しかしリヴァイと目が合ったことに気づき、はっと口を開いて、エルヴィンはまた笑顔に戻った。
「どうしたんだい?」
「・・・・・・いいえ、何も。」
見てしまってはいけないものを見たのかも知れない、とリヴァイは思った。
祖母は靴を履き終わり、さあ行きましょう、とリヴァイを促した。
リヴァイはもう、振り返ることができなかった。
また振り返ったらあの顔をしているのかも知れないと思うと、不思議と後ろ髪を引かれた。
けれどリヴァイは振り返らぬまま、いつもの帰路についたのだった。
それから、校内で見かけるたび、何となく目で姿を追った。
エルヴィンはいつもとてもいい先生のようだったし、それは間違いないようだった。
あの表情は、何だったのだろうか。
リヴァイは思う。
あの日。リヴァイが母を、ほんの少しだけ、恋しいと思ったあの日。
あの日だったからこそ、エルヴィンの表情に、自分の胸の底と同じものを見出したのではないだろうか?
連れ立って帰る親子に、エルヴィンも、ほんの少し、さびしさを感じていたのではないだろうか?
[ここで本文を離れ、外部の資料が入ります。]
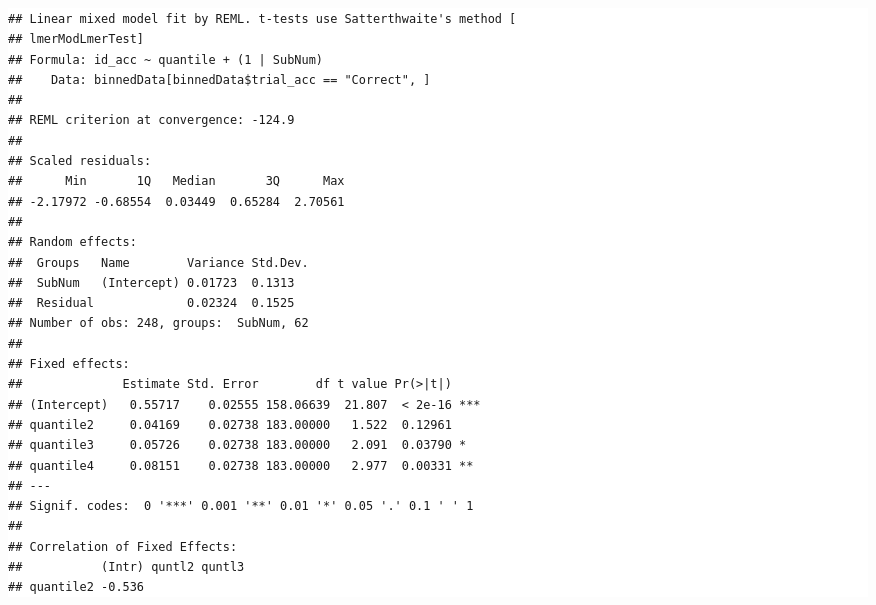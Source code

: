     ## Linear mixed model fit by REML. t-tests use Satterthwaite's method [
    ## lmerModLmerTest]
    ## Formula: id_acc ~ quantile + (1 | SubNum)
    ##    Data: binnedData[binnedData$trial_acc == "Correct", ]
    ## 
    ## REML criterion at convergence: -124.9
    ## 
    ## Scaled residuals: 
    ##      Min       1Q   Median       3Q      Max 
    ## -2.17972 -0.68554  0.03449  0.65284  2.70561 
    ## 
    ## Random effects:
    ##  Groups   Name        Variance Std.Dev.
    ##  SubNum   (Intercept) 0.01723  0.1313  
    ##  Residual             0.02324  0.1525  
    ## Number of obs: 248, groups:  SubNum, 62
    ## 
    ## Fixed effects:
    ##              Estimate Std. Error        df t value Pr(>|t|)    
    ## (Intercept)   0.55717    0.02555 158.06639  21.807  < 2e-16 ***
    ## quantile2     0.04169    0.02738 183.00000   1.522  0.12961    
    ## quantile3     0.05726    0.02738 183.00000   2.091  0.03790 *  
    ## quantile4     0.08151    0.02738 183.00000   2.977  0.00331 ** 
    ## ---
    ## Signif. codes:  0 '***' 0.001 '**' 0.01 '*' 0.05 '.' 0.1 ' ' 1
    ## 
    ## Correlation of Fixed Effects:
    ##           (Intr) quntl2 quntl3
    ## quantile2 -0.536              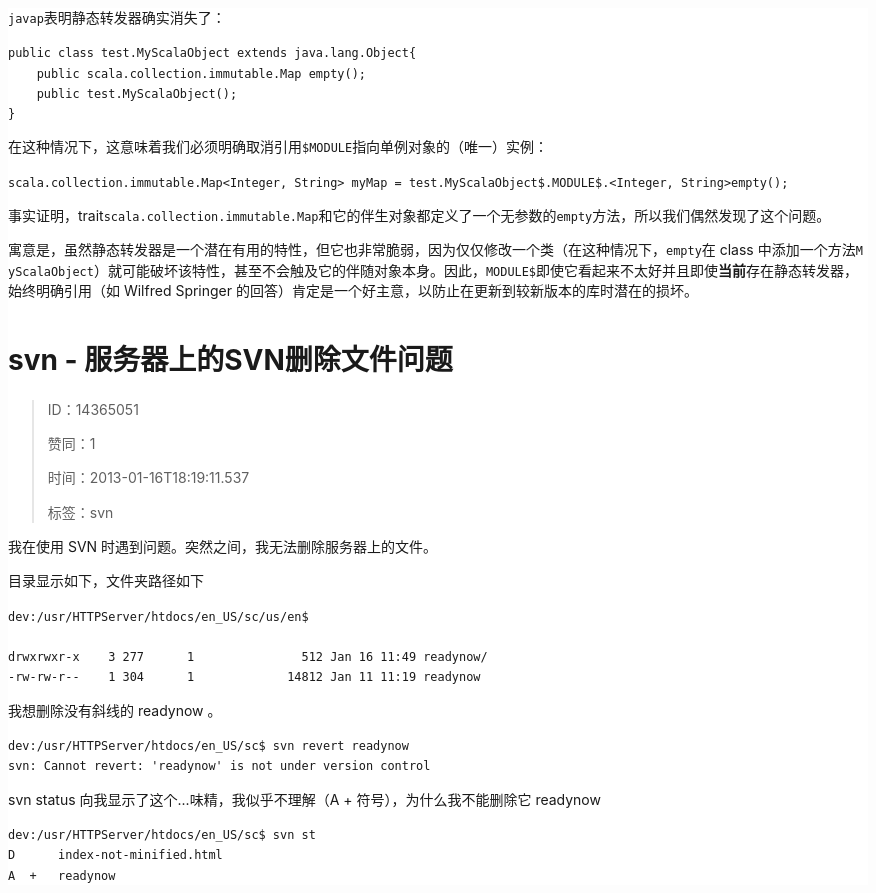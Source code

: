 `javap`表明静态转发器确实消失了：

```
public class test.MyScalaObject extends java.lang.Object{
    public scala.collection.immutable.Map empty();
    public test.MyScalaObject();
} 
```

在这种情况下，这意味着我们必须明确取消引用`$MODULE`指向单例对象的（唯一）实例：

```
scala.collection.immutable.Map<Integer, String> myMap = test.MyScalaObject$.MODULE$.<Integer, String>empty(); 
```

事实证明，trait`scala.collection.immutable.Map`和它的伴生对象都定义了一个无参数的`empty`方法，所以我们偶然发现了这个问题。

寓意是，虽然静态转发器是一个潜在有用的特性，但它也非常脆弱，因为仅仅修改一个类（在这种情况下，`empty`在 class 中添加一个方法`MyScalaObject`）就可能破坏该特性，甚至不会触及它的伴随对象本身。因此，`MODULE$`即使它看起来不太好并且即使**当前**存在静态转发器，始终明确引用（如 Wilfred Springer 的回答）肯定是一个好主意，以防止在更新到较新版本的库时潜在的损坏。

# svn - 服务器上的SVN删除文件问题

> ID：14365051
> 
> 赞同：1
> 
> 时间：2013-01-16T18:19:11.537
> 
> 标签：svn

我在使用 SVN 时遇到问题。突然之间，我无法删除服务器上的文件。

目录显示如下，文件夹路径如下

```
dev:/usr/HTTPServer/htdocs/en_US/sc/us/en$

drwxrwxr-x    3 277      1               512 Jan 16 11:49 readynow/
-rw-rw-r--    1 304      1             14812 Jan 11 11:19 readynow 
```

我想删除没有斜线的 readynow 。

```
dev:/usr/HTTPServer/htdocs/en_US/sc$ svn revert readynow
svn: Cannot revert: 'readynow' is not under version control 
```

svn status 向我显示了这个...味精，我似乎不理解（A + 符号），为什么我不能删除它 readynow

```
dev:/usr/HTTPServer/htdocs/en_US/sc$ svn st
D      index-not-minified.html
A  +   readynow 
```

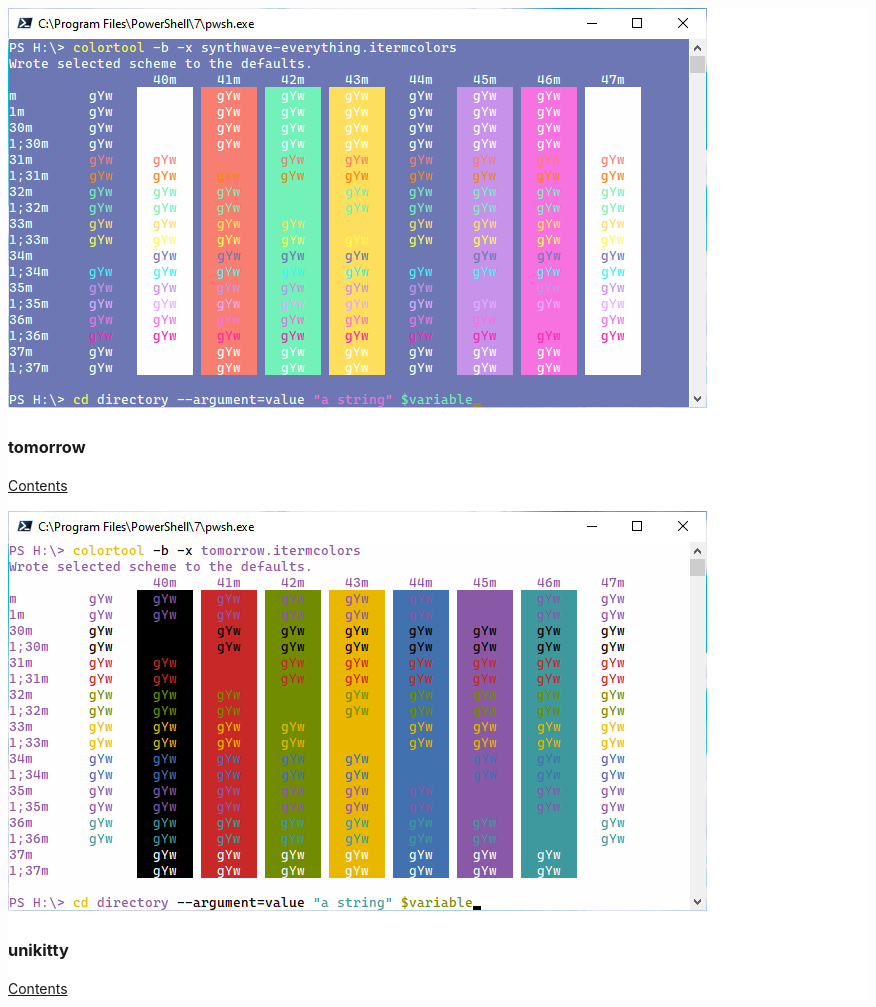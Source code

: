 [![synthwave-everything](./images/synthwave-everything.png)](./images/synthwave-everything.png)

### tomorrow
[Contents](#contents)

[![tomorrow](./images/tomorrow.png)](./images/tomorrow.png)

### unikitty
[Contents](#contents)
それはリヴァイの思い込みに過ぎないのかも知れなかった。
けれど、リヴァイはそれから、何度かエルヴィンのあの顔を見かけていた。
――本当は、どうして。
どうしてそんな顔をするのだろう。
リヴァイは、可哀想だ、と思った。
そんな顔をするのを見かけるのは、何だか悲しかったし、やめてほしいと思った。
それでも、姿を追ってしまうのは止められなかった。
――訊いてみたい。
先生、どうしてそんな顔をするんだ、と。
なんて答えるだろう。子どものくせに、と思われるだろうか。生意気に、と。
リヴァイは、願った。
――先生に、すこしだけ、近づく勇気がおれにありますように。
どうして、と訊く勇気が。
先生がそんな顔することなんかないんだと、言える勇気が。
先生のことをもっと知りたいと、言える勇気が。
先生はひとりじゃないと、そう言って抱き締めてやれる勇気が、おれにありますように。
七夕だった。
リヴァイは昔家族でそうしていたように、笹の葉を集めて舟を拵え、流した。
母方の祖母の田舎にあった小川とは違い、引っ越した家の近くの用水路は先日の雨で勢いを増していて、想いを乗せた笹舟はあっと言う間に流され、すぐに見えなくなった。
手のひらに軽い、ちいさな笹舟だった。
それでも、その笹舟に、できるだけの願いを込めて、リヴァイは祈った。
好きな人に、好きと言えるように、と。
*
水泳器具庫の横にはプールの水を管理するポンプ室がある。
ぶうん、と低音が響き、器具庫の中も何となく震えている気がした。
人の歩いてくる気配がする。
エルヴィンだろうか。
エルヴィンを今日の日中は見かけなかったが、夕方に声を掛けられた。
ひそりとした声で、肩に手を置かれてリヴァイは思わず飛び上がった。
「しずかに。この後、水泳器具庫まで来られるか?すこし遅れるけれど、行くよ。」
どきどきする胸を押さえながら、リヴァイは水泳器具庫で想い人を待った。
リヴァイは先日やっと、エルヴィンに告白した。
言いたいことの十分の一も言えなかったが、これから伝えればいい。
幾らでも、ふたりには語り合う時間があるのだから。
足音は器具庫の扉の前で止まった。
コンコン、と戸が叩かれる。
「・・・・・・私だよ。いるかい?」
低く、やはりひそりと抑えられた声だった。
エルヴィンの声だ。
「・・・・・・先生?」
リヴァイは応えた。
器具庫の扉はずしりと重く、分厚い。
エルヴィンが開けるだろう。
リヴァイは内鍵を外した。
扉が開く。
「リヴァイ。」
エルヴィンは笑っていた。
教師の笑みだった。
リヴァイは、笑みの消えたあのエルヴィンの顔を今、見たいと思った。
さびしげな、置いていかれた子どもの顔のエルヴィンを。
そして、あの日の願い事を叶えたいと、そう思った。